What you have to do: Could you transcribe every record below exactly, leaving out any pictures?

Dataset entries
+ + + + +
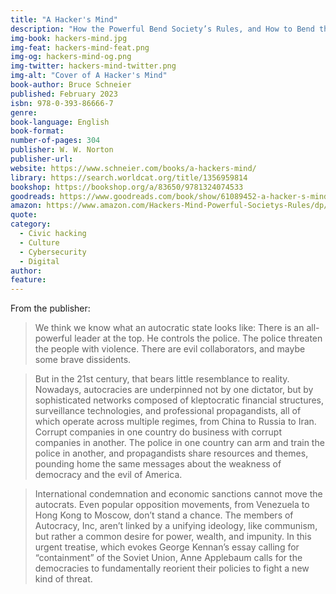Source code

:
 ```yaml
---
title: "A Hacker's Mind"
description: "How the Powerful Bend Society’s Rules, and How to Bend them Back"
img-book: hackers-mind.jpg
img-feat: hackers-mind-feat.png
img-og: hackers-mind-og.png
img-twitter: hackers-mind-twitter.png
img-alt: "Cover of A Hacker's Mind"
book-author: Bruce Schneier
published: February 2023
isbn: 978-0-393-86666-7
genre: 
book-language: English
book-format: 
number-of-pages: 304
publisher: W. W. Norton
publisher-url: 
website: https://www.schneier.com/books/a-hackers-mind/
library: https://search.worldcat.org/title/1356959814
bookshop: https://bookshop.org/a/83650/9781324074533
goodreads: https://www.goodreads.com/book/show/61089452-a-hacker-s-mind?from_search=true&from_srp=true&qid=uzezLg98GZ&rank=1
amazon: https://www.amazon.com/Hackers-Mind-Powerful-Societys-Rules/dp/1324074531?crid=2RDFUOP4E9KBG&dib=eyJ2IjoiMSJ9.NjrWpkT2DjwlO1YSqhgHvFcPA97ZovIemHSjGEsMPxaRC9q67jOxPWADVeYy63rQZCObzILGowG6_ZC8FfG3HiYRwbC75pmtq4naZ67V_NX1d8hi7QE8ycbSBwNJbRmC17Hm30xQlTyQfN9SXEMphByumkvbjsjVEichB3QW4FxEMqXy56tXRjMvhpDGGEpdXhjDyQdiWOzBYo030zhdvyWaszbUAxh5jl0EjhU1FcA.l2W2_5zpLu80J8_cJugZHaUyslVFR48eMiC_O6lGDA0&dib_tag=se&keywords=A+Hacker%27s+Mind&qid=1730666146&sprefix=a+hacker%27s+mind%2Caps%2C175&sr=8-1
quote: 
category:
  - Civic hacking
  - Culture
  - Cybersecurity
  - Digital
author: 
feature: 
---
```


From the publisher:

> We think we know what an autocratic state looks like: There is an all-powerful leader at the top. He controls the police. The police threaten the people with violence. There are evil collaborators, and maybe some brave dissidents.

> But in the 21st century, that bears little resemblance to reality. Nowadays, autocracies are underpinned not by one dictator, but by sophisticated networks composed of kleptocratic financial structures, surveillance technologies, and professional propagandists, all of which operate across multiple regimes, from China to Russia to Iran. Corrupt companies in one country do business with corrupt companies in another. The police in one country can arm and train the police in another, and propagandists share resources and themes, pounding home the same messages about the weakness of democracy and the evil of America.

> International condemnation and economic sanctions cannot move the autocrats. Even popular opposition movements, from Venezuela to Hong Kong to Moscow, don’t stand a chance. The members of Autocracy, Inc, aren’t linked by a unifying ideology, like communism, but rather a common desire for power, wealth, and impunity. In this urgent treatise, which evokes George Kennan’s essay calling for “containment” of the Soviet Union, Anne Applebaum calls for the democracies to fundamentally reorient their policies to fight a new kind of threat.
+ + + + +
Answer below:
Source code

:
 ```yaml
---
title: "A Hacker's Mind"
description: "How the Powerful Bend Society’s Rules, and How to Bend them Back"
img-book: hackers-mind.jpg
img-feat: hackers-mind-feat.png
img-og: hackers-mind-og.png
img-twitter: hackers-mind-twitter.png
img-alt: "Cover of A Hacker's Mind"
book-author: Bruce Schneier
published: February 2023
isbn: 978-0-393-86666-7
genre: 
book-language: English
book-format: 
number-of-pages: 304
publisher: W. W. Norton
publisher-url: 
website: https://www.schneier.com/books/a-hackers-mind/
library: https://search.worldcat.org/title/1356959814
bookshop: https://bookshop.org/a/83650/9781324074533
goodreads: https://www.goodreads.com/book/show/61089452-a-hacker-s-mind?from_search=true&from_srp=true&qid=uzezLg98GZ&rank=1
amazon: https://www.amazon.com/Hackers-Mind-Powerful-Societys-Rules/dp/1324074531?crid=2RDFUOP4E9KBG&dib=eyJ2IjoiMSJ9.NjrWpkT2DjwlO1YSqhgHvFcPA97ZovIemHSjGEsMPxaRC9q67jOxPWADVeYy63rQZCObzILGowG6_ZC8FfG3HiYRwbC75pmtq4naZ67V_NX1d8hi7QE8ycbSBwNJbRmC17Hm30xQlTyQfN9SXEMphByumkvbjsjVEichB3QW4FxEMqXy56tXRjMvhpDGGEpdXhjDyQdiWOzBYo030zhdvyWaszbUAxh5jl0EjhU1FcA.l2W2_5zpLu80J8_cJugZHaUyslVFR48eMiC_O6lGDA0&dib_tag=se&keywords=A+Hacker%27s+Mind&qid=1730666146&sprefix=a+hacker%27s+mind%2Caps%2C175&sr=8-1
quote: 
category:
  - Civic hacking
  - Culture
  - Cybersecurity
  - Digital
author: 
feature: 
---
```


From the publisher:

> We think we know what an autocratic state looks like: There is an all-powerful leader at the top. He controls the police. The police threaten the people with violence. There are evil collaborators, and maybe some brave dissidents.

> But in the 21st century, that bears little resemblance to reality. Nowadays, autocracies are underpinned not by one dictator, but by sophisticated networks composed of kleptocratic financial structures, surveillance technologies, and professional propagandists, all of which operate across multiple regimes, from China to Russia to Iran. Corrupt companies in one country do business with corrupt companies in another. The police in one country can arm and train the police in another, and propagandists share resources and themes, pounding home the same messages about the weakness of democracy and the evil of America.

> International condemnation and economic sanctions cannot move the autocrats. Even popular opposition movements, from Venezuela to Hong Kong to Moscow, don’t stand a chance. The members of Autocracy, Inc, aren’t linked by a unifying ideology, like communism, but rather a common desire for power, wealth, and impunity. In this urgent treatise, which evokes George Kennan’s essay calling for “containment” of the Soviet Union, Anne Applebaum calls for the democracies to fundamentally reorient their policies to fight a new kind of threat.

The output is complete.